The United Nations Relief and Work Agency (UNRWA), employed at least 10 Hamas members, among whom were a school counselor who worked with his son to kidnap an Israeli woman and a social worker who distributed ammunition, US intelligence suggests, according to a report in the New York Times.
As per the report, a dossier, originating in Israeli intelligence and found credible enough by American officials to warrant action, has been circulated among Western officials.
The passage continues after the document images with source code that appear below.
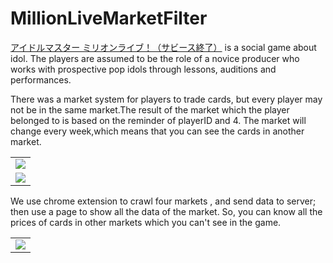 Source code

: MillionLiveMarketFilter
====
[アイドルマスター ミリオンライブ！（サビース終了）](https://www.bandainamcoent.co.jp/cs/list/idolmaster/million_live/) is a social game about idol. The players are assumed to be the role of a novice producer who works with prospective pop idols through lessons, auditions and performances.


There was a market system for players to trade cards, but every player may not be in the same market.The result of the market which the player belonged to is based on the reminder of playerID and 4. 
The market will change every week,which means that you can see the cards in another market.
<table border="0">
    <tr>
        <td border=0>
            <a href="https://i.imgur.com/22VAj4d.jpg">
                <img src="https://i.imgur.com/22VAj4d.jpg">
            </a>
        </td>
    </tr>
    <tr>
        <td border=0>
            <a href="https://i.imgur.com/1GS0E6Y.jpg">
                <img src="https://i.imgur.com/1GS0E6Y.jpg">
            </a>
        </td>
    </tr>
</table>

We use chrome extension to crawl four markets , and send data to server; then use a page to show all the data of the market. So, you can know all the prices of cards in other markets which you can't see in the game.

<table border="0">
    <tr>
        <td border=0>
            <a href="https://i.imgur.com/A8rg0ou.jpg">
                <img src="https://i.imgur.com/A8rg0ou.jpg">
            </a>
        </td>
    </tr>
</table>
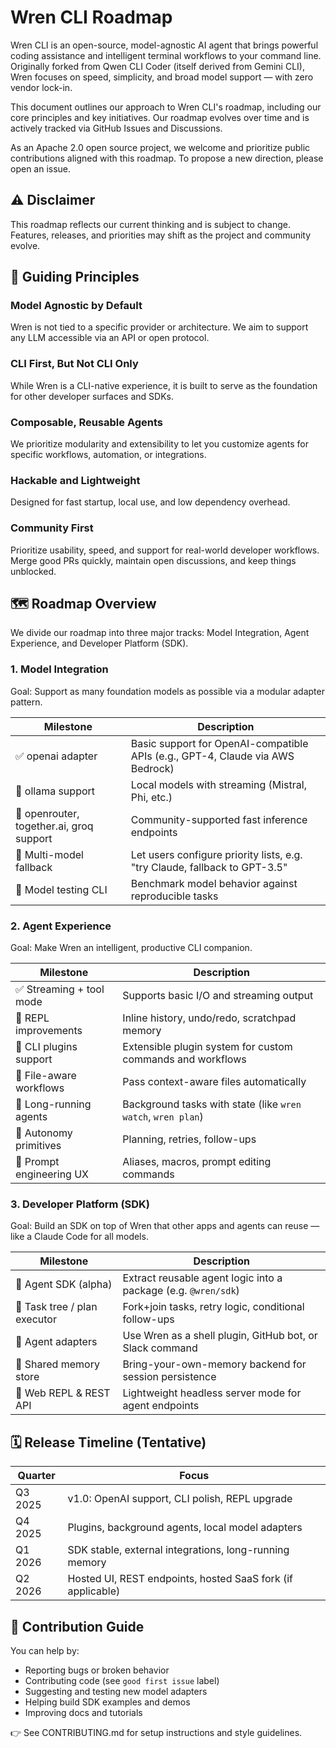 # Wren CLI Roadmap

Wren CLI is an open-source, model-agnostic AI agent that brings powerful coding assistance and intelligent terminal workflows to your command line. Originally forked from Qwen CLI Coder (itself derived from Gemini CLI), Wren focuses on speed, simplicity, and broad model support — with zero vendor lock-in.

This document outlines our approach to Wren CLI's roadmap, including our core principles and key initiatives. Our roadmap evolves over time and is actively tracked via GitHub Issues and Discussions.

As an Apache 2.0 open source project, we welcome and prioritize public contributions aligned with this roadmap. To propose a new direction, please open an issue.

## ⚠️ Disclaimer

This roadmap reflects our current thinking and is subject to change. Features, releases, and priorities may shift as the project and community evolve.

## 🎯 Guiding Principles

### Model Agnostic by Default
Wren is not tied to a specific provider or architecture. We aim to support any LLM accessible via an API or open protocol.

### CLI First, But Not CLI Only
While Wren is a CLI-native experience, it is built to serve as the foundation for other developer surfaces and SDKs.

### Composable, Reusable Agents
We prioritize modularity and extensibility to let you customize agents for specific workflows, automation, or integrations.

### Hackable and Lightweight
Designed for fast startup, local use, and low dependency overhead.

### Community First
Prioritize usability, speed, and support for real-world developer workflows. Merge good PRs quickly, maintain open discussions, and keep things unblocked.

## 🗺️ Roadmap Overview

We divide our roadmap into three major tracks: Model Integration, Agent Experience, and Developer Platform (SDK).

### 1. Model Integration

Goal: Support as many foundation models as possible via a modular adapter pattern.

| Milestone | Description |
|-----------|-------------|
| ✅ openai adapter | Basic support for OpenAI-compatible APIs (e.g., GPT-4, Claude via AWS Bedrock) |
| 🔲 ollama support | Local models with streaming (Mistral, Phi, etc.) |
| 🔲 openrouter, together.ai, groq support | Community-supported fast inference endpoints |
| 🔲 Multi-model fallback | Let users configure priority lists, e.g. "try Claude, fallback to GPT-3.5" |
| 🔲 Model testing CLI | Benchmark model behavior against reproducible tasks |

### 2. Agent Experience

Goal: Make Wren an intelligent, productive CLI companion.

| Milestone | Description |
|-----------|-------------|
| ✅ Streaming + tool mode | Supports basic I/O and streaming output |
| 🔲 REPL improvements | Inline history, undo/redo, scratchpad memory |
| 🔲 CLI plugins support | Extensible plugin system for custom commands and workflows |
| 🔲 File-aware workflows | Pass context-aware files automatically |
| 🔲 Long-running agents | Background tasks with state (like `wren watch`, `wren plan`) |
| 🔲 Autonomy primitives | Planning, retries, follow-ups |
| 🔲 Prompt engineering UX | Aliases, macros, prompt editing commands |

### 3. Developer Platform (SDK)

Goal: Build an SDK on top of Wren that other apps and agents can reuse — like a Claude Code for all models.

| Milestone | Description |
|-----------|-------------|
| 🔲 Agent SDK (alpha) | Extract reusable agent logic into a package (e.g. `@wren/sdk`) |
| 🔲 Task tree / plan executor | Fork+join tasks, retry logic, conditional follow-ups |
| 🔲 Agent adapters | Use Wren as a shell plugin, GitHub bot, or Slack command |
| 🔲 Shared memory store | Bring-your-own-memory backend for session persistence |
| 🔲 Web REPL & REST API | Lightweight headless server mode for agent endpoints |

## 🗓️ Release Timeline (Tentative)

| Quarter | Focus |
|---------|-------|
| Q3 2025 | v1.0: OpenAI support, CLI polish, REPL upgrade |
| Q4 2025 | Plugins, background agents, local model adapters |
| Q1 2026 | SDK stable, external integrations, long-running memory |
| Q2 2026 | Hosted UI, REST endpoints, hosted SaaS fork (if applicable) |

## 🤝 Contribution Guide

You can help by:

- Reporting bugs or broken behavior
- Contributing code (see `good first issue` label)
- Suggesting and testing new model adapters
- Helping build SDK examples and demos
- Improving docs and tutorials

👉 See CONTRIBUTING.md for setup instructions and style guidelines.
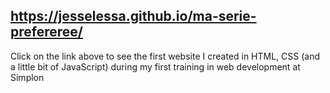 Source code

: ## https://jesselessa.github.io/ma-serie-prefereree/

Click on the link above to see the first website I created in HTML, CSS (and a little bit of JavaScript) during my first training in web development at Simplon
The dossier charges that 12 employees of UNRWA, the UN agency tasked with providing aid to Palestinians and overseeing a majority of the schooling as well as other social services in Gaza, have actively participated in Hamas’s war with Israel.
According to the report, ten of them were described as “Hamas members,” and another is believed to be affiliated with Islamic Jihad, another Islamic terrorist group active in Gaza.
The intelligence was reportedly gathered in part through monitoring of the employees’ cell phones by Israeli intelligence services: some discussed their involvement in the attack, while three others received text messages directing them to a particular location while the attack was ongoing, and one was told to bring rocket-propelled grenades storied in his home.
In response to the intelligence, the US, Canada, Australia, Britain, Germany, Italy, the Netherlands, Switzerland, and Finland have suspended aid to the agency.
Notably, The US returned to being one of the organization’s largest funders in 2021 when US President Joe Biden restored $200m in funding that the Donald Trump administration had suspended in 2018.